[TASK INPUTS]
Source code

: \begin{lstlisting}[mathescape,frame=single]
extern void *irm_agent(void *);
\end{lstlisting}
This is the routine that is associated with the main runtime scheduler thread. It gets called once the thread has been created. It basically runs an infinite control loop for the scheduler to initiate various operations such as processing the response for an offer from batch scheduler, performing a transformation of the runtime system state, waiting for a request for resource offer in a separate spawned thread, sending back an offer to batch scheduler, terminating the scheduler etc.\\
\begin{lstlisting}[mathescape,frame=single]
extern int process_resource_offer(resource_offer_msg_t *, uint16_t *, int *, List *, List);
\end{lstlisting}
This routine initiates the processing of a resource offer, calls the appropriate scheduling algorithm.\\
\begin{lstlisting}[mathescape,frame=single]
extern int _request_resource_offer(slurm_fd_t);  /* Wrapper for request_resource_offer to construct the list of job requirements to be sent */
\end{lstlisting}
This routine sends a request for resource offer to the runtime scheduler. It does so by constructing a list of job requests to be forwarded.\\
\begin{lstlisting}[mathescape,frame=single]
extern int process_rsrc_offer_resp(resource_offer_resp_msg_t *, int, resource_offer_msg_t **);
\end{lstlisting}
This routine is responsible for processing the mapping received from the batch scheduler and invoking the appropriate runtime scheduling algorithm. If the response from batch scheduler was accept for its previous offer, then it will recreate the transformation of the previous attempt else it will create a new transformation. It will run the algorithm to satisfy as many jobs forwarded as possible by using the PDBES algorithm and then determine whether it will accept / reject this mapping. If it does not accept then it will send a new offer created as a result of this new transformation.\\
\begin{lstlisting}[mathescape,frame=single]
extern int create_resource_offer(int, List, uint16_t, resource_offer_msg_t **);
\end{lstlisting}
[/TASK INPUTS]
*TRY IT*: Reproduce every record above exactly as it appears.

*FINAL ANSWER*:
Source code

: \begin{lstlisting}[mathescape,frame=single]
extern void *irm_agent(void *);
\end{lstlisting}
This is the routine that is associated with the main runtime scheduler thread. It gets called once the thread has been created. It basically runs an infinite control loop for the scheduler to initiate various operations such as processing the response for an offer from batch scheduler, performing a transformation of the runtime system state, waiting for a request for resource offer in a separate spawned thread, sending back an offer to batch scheduler, terminating the scheduler etc.\\
\begin{lstlisting}[mathescape,frame=single]
extern int process_resource_offer(resource_offer_msg_t *, uint16_t *, int *, List *, List);
\end{lstlisting}
This routine initiates the processing of a resource offer, calls the appropriate scheduling algorithm.\\
\begin{lstlisting}[mathescape,frame=single]
extern int _request_resource_offer(slurm_fd_t);  /* Wrapper for request_resource_offer to construct the list of job requirements to be sent */
\end{lstlisting}
This routine sends a request for resource offer to the runtime scheduler. It does so by constructing a list of job requests to be forwarded.\\
\begin{lstlisting}[mathescape,frame=single]
extern int process_rsrc_offer_resp(resource_offer_resp_msg_t *, int, resource_offer_msg_t **);
\end{lstlisting}
This routine is responsible for processing the mapping received from the batch scheduler and invoking the appropriate runtime scheduling algorithm. If the response from batch scheduler was accept for its previous offer, then it will recreate the transformation of the previous attempt else it will create a new transformation. It will run the algorithm to satisfy as many jobs forwarded as possible by using the PDBES algorithm and then determine whether it will accept / reject this mapping. If it does not accept then it will send a new offer created as a result of this new transformation.\\
\begin{lstlisting}[mathescape,frame=single]
extern int create_resource_offer(int, List, uint16_t, resource_offer_msg_t **);
\end{lstlisting}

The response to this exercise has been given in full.